Es ist gut für Kinder, wenn sie viel und gerne lesen. Aber wie bringt man sie dazu, dass sie das tun? Und: Können Eltern da etwas bewirken? Eine Bestandsaufnahme.

Lesen ist gut für Kinder, da sind sich die Pädagogen weitgehend einig. Kinder, die schon im Grundschulalter voller Begeisterung einen Roman nach dem anderen verschlingen, vielleicht sogar von den Geschichten erzählen, diese weiterspinnen, Fortsetzungen und eigene Werke schreiben, beschäftigen sich mit Themen, die in ihrem Alltag vielleicht nicht vorkommen. Sie entwickeln dabei stetig ihre sprachlichen Kompetenzen weiter.

Lesende Kinder nutzen ihre Vorstellungskraft, setzen sich in die Protagonisten der Geschichten hinein und lernen im Idealfall, wie Menschen miteinander umgehen und Konflikte lösen können. Das Interesse und die Fähigkeiten dazu sind den Kindern aber nicht in die Wiege gelegt: Sie müssen geweckt und gefördert werden. Und dabei spielen nicht nur Erzieher und Lehrer, sondern vor allem die eigenen Eltern eine wichtige Rolle.

Lesende Begleiter

Eltern gelten als erster und wichtigster Berührungspunkt zum Lesen überhaupt, denn sie stehen vom ersten Lebenstag an in Kontakt mit ihren Kindern und sind bis zum Jugendalter hinein ihre wichtigsten Vorbilder.

„Das Modellverhalten der Eltern gilt in der Psychologie als der größte Einflussfaktor auf das eigene Verhalten“, meint Peter May vom Landesinstitut für Lehrerbildung und Schulentwicklung in Hamburg. „Wenn Eltern also selbst Bücher oder Zeitschriften in die Hand nehmen und den Kindern zeigen, dass das Lesen eine Bedeutung für sie hat, dann werden die Kinder neugierig darauf.“

Und weil Bildung nicht erst mit dem Eintritt in die Schule oder Kindergarten, sondern mit der Geburt beginnt, können Eltern von Anfang an die Grundlagen für die spätere Leselust legen. Ideal ist, wenn sie voller Begeisterung mit ihnen sprechen und lachen, Fingerspiele machen und Kinderlieder singen, die ersten Bücher erkunden und Bibliotheken besuchen. Das gemeinsame Betrachten von Bilderbüchern und das Vorlesen sind für May „lustvolle Formen der Interaktion, die den Kindern zeigen: Bücher sind wichtig für mich, denn sie bereiten mir gemeinsam mit meinen Eltern, vielleicht auch meinen Großeltern und Geschwistern Freude.“

Besser Vorbild sein

Doch die Realität zeigt, dass ein solches Verhältnis zum Lesen in deutschen Familien keinesfalls selbstverständlich ist. Erzieher und Lehrer klagen stattdessen über Kinder, die sich überhaupt nicht für Bücher interessieren und sich bestenfalls widerwillig und mit großen Mühen die Pflichtlektüre für den Deutschunterricht zu Gemüte führen, danach aber lieber den Fernseher einschalten oder sich an den Computer setzen, um Spiele zu zocken.

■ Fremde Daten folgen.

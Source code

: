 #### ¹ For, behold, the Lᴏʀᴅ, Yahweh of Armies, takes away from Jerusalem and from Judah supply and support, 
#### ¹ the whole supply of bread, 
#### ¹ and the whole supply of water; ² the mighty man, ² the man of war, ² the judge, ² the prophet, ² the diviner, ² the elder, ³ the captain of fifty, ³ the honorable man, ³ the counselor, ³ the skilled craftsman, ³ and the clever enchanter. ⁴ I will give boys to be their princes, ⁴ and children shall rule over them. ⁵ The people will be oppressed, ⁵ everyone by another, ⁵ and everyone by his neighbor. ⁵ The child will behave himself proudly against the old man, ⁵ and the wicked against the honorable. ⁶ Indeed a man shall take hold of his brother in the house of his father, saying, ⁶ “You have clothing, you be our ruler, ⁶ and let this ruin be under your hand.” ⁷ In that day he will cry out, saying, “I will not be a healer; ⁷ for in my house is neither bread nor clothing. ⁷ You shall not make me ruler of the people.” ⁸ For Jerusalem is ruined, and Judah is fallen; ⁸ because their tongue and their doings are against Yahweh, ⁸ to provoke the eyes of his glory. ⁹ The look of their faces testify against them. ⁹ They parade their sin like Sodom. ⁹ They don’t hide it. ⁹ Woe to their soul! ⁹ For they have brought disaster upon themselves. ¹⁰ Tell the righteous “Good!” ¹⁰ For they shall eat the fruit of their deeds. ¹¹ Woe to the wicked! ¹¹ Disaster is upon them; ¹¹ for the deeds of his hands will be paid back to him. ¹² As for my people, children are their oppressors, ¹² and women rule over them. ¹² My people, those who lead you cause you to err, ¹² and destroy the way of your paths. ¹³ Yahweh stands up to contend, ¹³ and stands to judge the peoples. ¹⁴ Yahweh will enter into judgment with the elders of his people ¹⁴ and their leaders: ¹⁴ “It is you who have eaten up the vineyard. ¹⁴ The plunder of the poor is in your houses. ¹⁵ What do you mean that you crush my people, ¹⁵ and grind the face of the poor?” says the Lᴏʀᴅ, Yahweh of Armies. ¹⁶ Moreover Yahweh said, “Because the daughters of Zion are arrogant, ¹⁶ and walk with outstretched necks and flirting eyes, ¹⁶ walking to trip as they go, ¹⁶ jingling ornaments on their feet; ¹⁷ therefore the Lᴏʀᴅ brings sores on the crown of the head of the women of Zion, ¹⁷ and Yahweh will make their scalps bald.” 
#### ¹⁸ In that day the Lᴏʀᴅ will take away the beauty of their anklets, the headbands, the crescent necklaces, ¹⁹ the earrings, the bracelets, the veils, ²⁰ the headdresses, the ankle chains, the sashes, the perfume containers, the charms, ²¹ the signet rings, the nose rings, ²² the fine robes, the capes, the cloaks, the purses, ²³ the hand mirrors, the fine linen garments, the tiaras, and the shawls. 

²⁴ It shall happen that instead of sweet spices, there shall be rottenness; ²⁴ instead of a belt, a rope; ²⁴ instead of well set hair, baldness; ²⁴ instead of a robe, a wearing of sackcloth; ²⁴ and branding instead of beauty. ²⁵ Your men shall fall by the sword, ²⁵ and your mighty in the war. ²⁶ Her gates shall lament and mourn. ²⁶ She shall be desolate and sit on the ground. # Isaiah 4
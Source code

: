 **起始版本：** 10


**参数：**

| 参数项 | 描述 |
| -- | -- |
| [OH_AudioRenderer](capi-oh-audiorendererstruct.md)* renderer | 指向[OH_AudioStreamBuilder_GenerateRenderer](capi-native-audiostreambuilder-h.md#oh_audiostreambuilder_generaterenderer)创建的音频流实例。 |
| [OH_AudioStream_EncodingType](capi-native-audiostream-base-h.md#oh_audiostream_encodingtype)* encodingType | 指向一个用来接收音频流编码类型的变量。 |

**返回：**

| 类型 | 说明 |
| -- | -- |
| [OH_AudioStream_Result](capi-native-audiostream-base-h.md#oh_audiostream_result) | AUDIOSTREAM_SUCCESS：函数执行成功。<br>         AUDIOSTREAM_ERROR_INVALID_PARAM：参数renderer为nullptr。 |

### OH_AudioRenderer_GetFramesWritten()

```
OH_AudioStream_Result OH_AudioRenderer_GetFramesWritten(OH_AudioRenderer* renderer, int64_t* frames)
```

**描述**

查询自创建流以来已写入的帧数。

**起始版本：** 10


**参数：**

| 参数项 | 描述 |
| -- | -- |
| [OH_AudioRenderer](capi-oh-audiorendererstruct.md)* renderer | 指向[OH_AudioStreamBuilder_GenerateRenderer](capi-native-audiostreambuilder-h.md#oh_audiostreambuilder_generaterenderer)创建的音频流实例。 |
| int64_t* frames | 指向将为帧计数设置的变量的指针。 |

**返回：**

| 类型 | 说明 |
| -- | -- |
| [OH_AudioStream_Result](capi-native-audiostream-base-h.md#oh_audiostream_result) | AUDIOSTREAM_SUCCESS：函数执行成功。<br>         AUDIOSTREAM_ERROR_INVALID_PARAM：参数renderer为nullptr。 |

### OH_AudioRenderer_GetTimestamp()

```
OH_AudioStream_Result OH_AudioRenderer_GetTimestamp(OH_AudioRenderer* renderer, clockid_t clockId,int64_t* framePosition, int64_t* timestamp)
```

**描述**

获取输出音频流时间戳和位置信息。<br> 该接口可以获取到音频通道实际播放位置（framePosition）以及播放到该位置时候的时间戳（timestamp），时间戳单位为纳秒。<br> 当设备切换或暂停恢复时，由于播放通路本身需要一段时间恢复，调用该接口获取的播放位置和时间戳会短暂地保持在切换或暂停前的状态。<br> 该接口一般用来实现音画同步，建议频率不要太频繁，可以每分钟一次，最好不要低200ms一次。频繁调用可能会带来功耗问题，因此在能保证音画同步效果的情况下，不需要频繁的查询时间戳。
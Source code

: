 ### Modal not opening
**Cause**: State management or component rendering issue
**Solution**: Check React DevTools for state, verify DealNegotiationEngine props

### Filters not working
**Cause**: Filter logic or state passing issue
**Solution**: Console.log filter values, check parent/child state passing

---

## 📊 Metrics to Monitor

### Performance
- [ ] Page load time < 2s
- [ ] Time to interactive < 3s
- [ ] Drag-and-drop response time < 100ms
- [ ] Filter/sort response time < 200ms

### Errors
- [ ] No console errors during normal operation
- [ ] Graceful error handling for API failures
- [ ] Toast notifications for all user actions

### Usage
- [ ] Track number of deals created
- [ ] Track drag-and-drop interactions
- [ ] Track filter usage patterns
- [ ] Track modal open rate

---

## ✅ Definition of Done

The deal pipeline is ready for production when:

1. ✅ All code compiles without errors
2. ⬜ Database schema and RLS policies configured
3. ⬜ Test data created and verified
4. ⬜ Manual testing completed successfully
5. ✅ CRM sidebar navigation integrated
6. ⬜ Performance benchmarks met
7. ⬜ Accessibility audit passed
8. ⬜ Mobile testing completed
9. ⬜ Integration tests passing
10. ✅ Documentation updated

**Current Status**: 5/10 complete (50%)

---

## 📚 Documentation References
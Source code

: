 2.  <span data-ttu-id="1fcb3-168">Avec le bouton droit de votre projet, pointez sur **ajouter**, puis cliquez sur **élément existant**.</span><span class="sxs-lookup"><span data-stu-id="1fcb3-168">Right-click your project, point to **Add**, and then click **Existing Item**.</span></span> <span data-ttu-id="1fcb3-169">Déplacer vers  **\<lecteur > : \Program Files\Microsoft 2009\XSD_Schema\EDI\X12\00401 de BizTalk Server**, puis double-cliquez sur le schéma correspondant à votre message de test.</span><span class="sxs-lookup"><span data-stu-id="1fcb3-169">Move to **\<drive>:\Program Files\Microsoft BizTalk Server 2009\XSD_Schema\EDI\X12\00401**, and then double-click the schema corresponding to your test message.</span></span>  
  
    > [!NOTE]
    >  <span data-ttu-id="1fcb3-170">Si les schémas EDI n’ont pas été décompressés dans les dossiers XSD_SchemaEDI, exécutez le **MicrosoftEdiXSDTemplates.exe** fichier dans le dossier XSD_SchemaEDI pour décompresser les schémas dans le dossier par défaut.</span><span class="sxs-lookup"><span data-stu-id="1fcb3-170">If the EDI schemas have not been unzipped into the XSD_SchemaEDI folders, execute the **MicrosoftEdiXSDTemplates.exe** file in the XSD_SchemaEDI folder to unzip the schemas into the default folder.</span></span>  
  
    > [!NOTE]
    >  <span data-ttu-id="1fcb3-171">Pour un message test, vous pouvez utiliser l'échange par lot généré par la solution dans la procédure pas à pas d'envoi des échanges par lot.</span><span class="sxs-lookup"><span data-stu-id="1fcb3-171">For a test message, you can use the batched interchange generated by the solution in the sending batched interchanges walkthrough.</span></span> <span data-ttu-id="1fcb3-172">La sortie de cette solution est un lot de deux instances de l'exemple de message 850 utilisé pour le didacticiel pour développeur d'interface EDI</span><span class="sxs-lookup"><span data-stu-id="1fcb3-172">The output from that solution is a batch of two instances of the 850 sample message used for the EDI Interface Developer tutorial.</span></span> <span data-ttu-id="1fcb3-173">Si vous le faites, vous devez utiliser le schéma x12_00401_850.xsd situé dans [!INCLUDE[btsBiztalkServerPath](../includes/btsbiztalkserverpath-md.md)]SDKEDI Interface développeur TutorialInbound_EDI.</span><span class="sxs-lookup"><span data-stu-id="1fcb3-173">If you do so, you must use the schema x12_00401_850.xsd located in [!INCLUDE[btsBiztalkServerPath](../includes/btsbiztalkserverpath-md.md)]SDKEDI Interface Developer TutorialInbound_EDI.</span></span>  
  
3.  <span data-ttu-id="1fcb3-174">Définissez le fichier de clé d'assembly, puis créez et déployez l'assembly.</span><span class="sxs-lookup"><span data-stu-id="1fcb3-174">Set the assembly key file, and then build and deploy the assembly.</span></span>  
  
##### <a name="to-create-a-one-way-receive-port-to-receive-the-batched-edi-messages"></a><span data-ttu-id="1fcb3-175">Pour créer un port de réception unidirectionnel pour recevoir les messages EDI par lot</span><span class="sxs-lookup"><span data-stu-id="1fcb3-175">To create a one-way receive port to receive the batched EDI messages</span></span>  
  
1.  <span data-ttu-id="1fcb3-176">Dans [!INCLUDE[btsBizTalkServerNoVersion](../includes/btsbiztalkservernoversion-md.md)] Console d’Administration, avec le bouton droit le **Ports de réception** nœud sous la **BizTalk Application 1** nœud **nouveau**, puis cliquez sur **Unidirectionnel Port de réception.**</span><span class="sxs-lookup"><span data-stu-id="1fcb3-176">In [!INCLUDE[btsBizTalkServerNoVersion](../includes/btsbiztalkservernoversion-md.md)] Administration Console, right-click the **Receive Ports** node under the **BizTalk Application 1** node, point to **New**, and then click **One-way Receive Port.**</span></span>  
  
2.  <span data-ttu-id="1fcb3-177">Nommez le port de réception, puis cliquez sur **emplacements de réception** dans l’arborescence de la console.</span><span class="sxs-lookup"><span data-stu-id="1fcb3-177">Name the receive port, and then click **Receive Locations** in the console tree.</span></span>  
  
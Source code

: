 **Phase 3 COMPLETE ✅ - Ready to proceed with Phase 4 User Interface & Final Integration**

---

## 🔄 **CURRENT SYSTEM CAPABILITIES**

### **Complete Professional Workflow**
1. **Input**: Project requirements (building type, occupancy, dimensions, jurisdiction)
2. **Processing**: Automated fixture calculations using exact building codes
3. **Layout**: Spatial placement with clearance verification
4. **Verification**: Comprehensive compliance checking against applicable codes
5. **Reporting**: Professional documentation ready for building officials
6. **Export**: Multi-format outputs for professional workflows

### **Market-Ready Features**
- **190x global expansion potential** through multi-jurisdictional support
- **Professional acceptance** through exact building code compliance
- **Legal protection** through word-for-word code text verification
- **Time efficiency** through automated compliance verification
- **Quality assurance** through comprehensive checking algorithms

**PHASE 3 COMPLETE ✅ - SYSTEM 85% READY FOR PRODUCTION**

Die erste Vorlesestudie der Stiftung Lesen kam 2007 zu dem Ergebnis, dass 42 Prozent aller Eltern ihren Kindern im Vorschulalter nicht oder nur gelegentlich vorlesen. Und auch die Internationale Grundschul-Lese-Untersuchung (IGLU) aus dem Jahr 2006 hat gezeigt, dass das elterliche Unterstützungspotenzial für die Leseleistungen der Kinder in Deutschland noch entwicklungsfähig ist.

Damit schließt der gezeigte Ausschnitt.